Essas transformações estão ocorrendo em todos os setores da vida nacional e, na cultura, particularmente no circuito das artes, surgem, cada vez mais, espaços e modos alternativos de circulação de informações e agenciamentos de produtos culturais que permitem ao público interessado, um acesso, que há até pouco tempo, era impensável.
É certo que o uso dos meios tecnológicos trouxe maior dinamismo e velocidade para a propagação e exploração desse campo alternativo à cultura oficializada, vide a facilidade, hoje, de se produzir um Cd independente, criar um fanzine ilustrado, trocar idéias pela internet, recebendo textos e imagens ao mesmo tempo em que são criadas. Mas isto coincide também com o fim da ilusão em certas práticas políticas que não deram conta de produzir a inclusão da diversidade de projetos culturais existentes. E também com o fim da arte enquanto terreno sagrado de especialistas, que faziam crer na existência de espaços únicos e privilegiados para o seu acontecimento, isto é, sob suas asas.
Assim, grupos de ativistas de todas as áreas vão se organizando para resistir e propor alternativas para os que não querem ficar à mercê da passividade da programação que os grandes veículos de comunicação costumam impor. Para isto, apostam na existência de um público não-anestesiado, capaz de compreender, debater, discutir, fazer trocas e se envolver em outros enfoques relacionados à cultura. Procuram ampliar o uso dos espaços, tanto físicos como virtuais, como é o caso da internet – mas não só – por exemplo, criando redes possíveis de conexões. Mais do que chegar a um grande público, importam-se em ter o que dizer. E, longe da figura do héroi, juntam-se para combater por idéias e ideais comuns.
Dentro desse espírito, o espaço Agora-Capacete do Rio de Janeiro vem trazendo uma discussão séria e pertinente sobre artes plásticas no Brasil. Dois de seus participantes, Ricardo Basbaum e Eduardo Coimbra lançaram, inclusive, uma revista, a ‘‘Ítem’’, de curta duração, mas de importância que perdura a seus únicos quatro números.
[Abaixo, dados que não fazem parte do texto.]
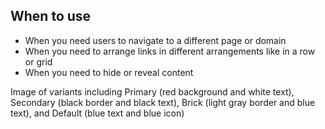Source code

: ## When to use

- When you need users to navigate to a different page or domain
- When you need to arrange links in different arrangements like in a row or grid
- When you need to hide or reveal content

<div id="overview-image-description" class="visually-hidden">
  Image of variants including Primary (red background and white text), Secondary 
  (black border and black text), Brick (light gray border and blue text), and 
  Default (blue text and blue icon)
</div>
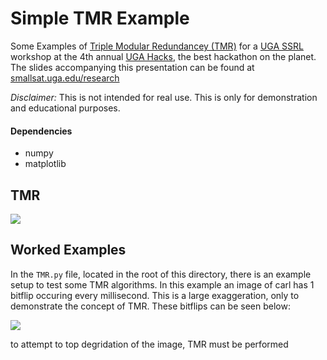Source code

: # Simple TMR Example
Some Examples of [Triple Modular Redundancey (TMR)](https://en.wikipedia.org/wiki/Triple_modular_redundancy) for a [UGA SSRL](smallsat.uga.edu) workshop at the 4th annual [UGA Hacks](https://ugahacks.com/), the best hackathon on the planet. The slides accompanying this presentation can be found at [smallsat.uga.edu/research](smallsat.uga.edu/research)

_Disclaimer:_ This is not intended for real use. This is only for demonstration and educational purposes.

#### Dependencies
- numpy
- matplotlib

## TMR

![](https://github.com/piepieninja/simpleTMRexample/blob/master/img/Majority_Logic.png)

## Worked Examples

In the `TMR.py` file, located in the root of this directory, there is an example setup to test some TMR algorithms. In this example an image of carl has 1 bitflip occuring every millisecond. This is a large exaggeration, only to demonstrate the concept of TMR. These bitflips can be seen below:

![](https://github.com/piepieninja/simpleTMRexample/blob/master/img/animation.gif)

to attempt to top degridation of the image, TMR must be performed
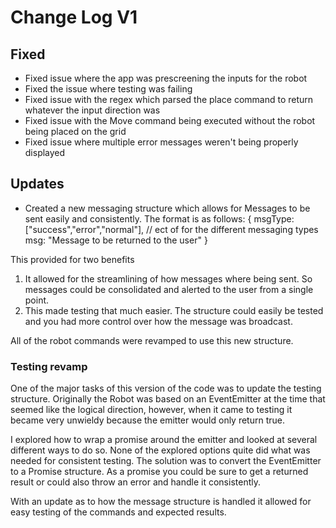 # Change Log V1

## Fixed
- Fixed issue where the app was prescreening the inputs for the robot
- Fixed the issue where testing was failing
- Fixed issue with the regex which parsed the place command to return whatever the input direction was
- Fixed issue with the Move command being executed without the robot being placed on the grid
- Fixed issue where multiple error messages weren't being properly displayed

## Updates
- Created a new messaging structure which allows for Messages to be sent easily and consistently.
The format is as follows:
{
    msgType: ["success","error","normal"], // ect of for the different messaging types
    msg: "Message to be returned to the user"
}

This provided for two benefits 
1) It allowed for the streamlining of how messages where being sent. So 
messages could be consolidated and alerted to the user from a single point.
2) This made testing that much easier. The structure could easily be tested and you
had more control over how the message was broadcast.

All of the robot commands were revamped to use this new structure. 

### Testing revamp
One of the major tasks of this version of the code was to update the testing structure.
Originally the Robot was based on an EventEmitter at the time that seemed like the logical direction,
however, when it came to testing it became very unwieldy because the emitter would only return true.

I explored how to wrap a promise around the emitter and looked at several different ways to do so.
None of the explored options quite did what was needed for consistent testing. The solution was to 
convert the EventEmitter to a Promise structure. As a promise you could be sure to get a returned result or 
could also throw an error and handle it consistently.

With an update as to how the message structure is handled it allowed for easy testing of the commands 
and expected results.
Outro exemplo, também do Rio de Janeiro, é o Zona Franca, que acontece às segundas-feiras, no antigo prédio da Fundição Progresso, na Lapa. Com entrada a R$ 1,99, o público jovem tem comparecido ao espaço para ver experimentações de arte, bater papo, beber cervejas e principalmente trocar idéias e fazer as informações circularem.
De São Paulo, um exemplo é o projeto Linha Imaginária, que vem reunindo portfólios de vários artistas jovens e ou inéditos, para levar suas obras a galerias de arte de todo o país, que não teriam acesso a estes artistas e nem eles às galerias.
Entender a pertinência de tais projetos além do sucesso que eles poderão alcançar e ter clareza de sua especificidade dentro de um determinado contexto cultural, é garantir a integridade de seus princípios, independente do interesse dos grandes veículos em encampá-los. E esse é o desafio maior!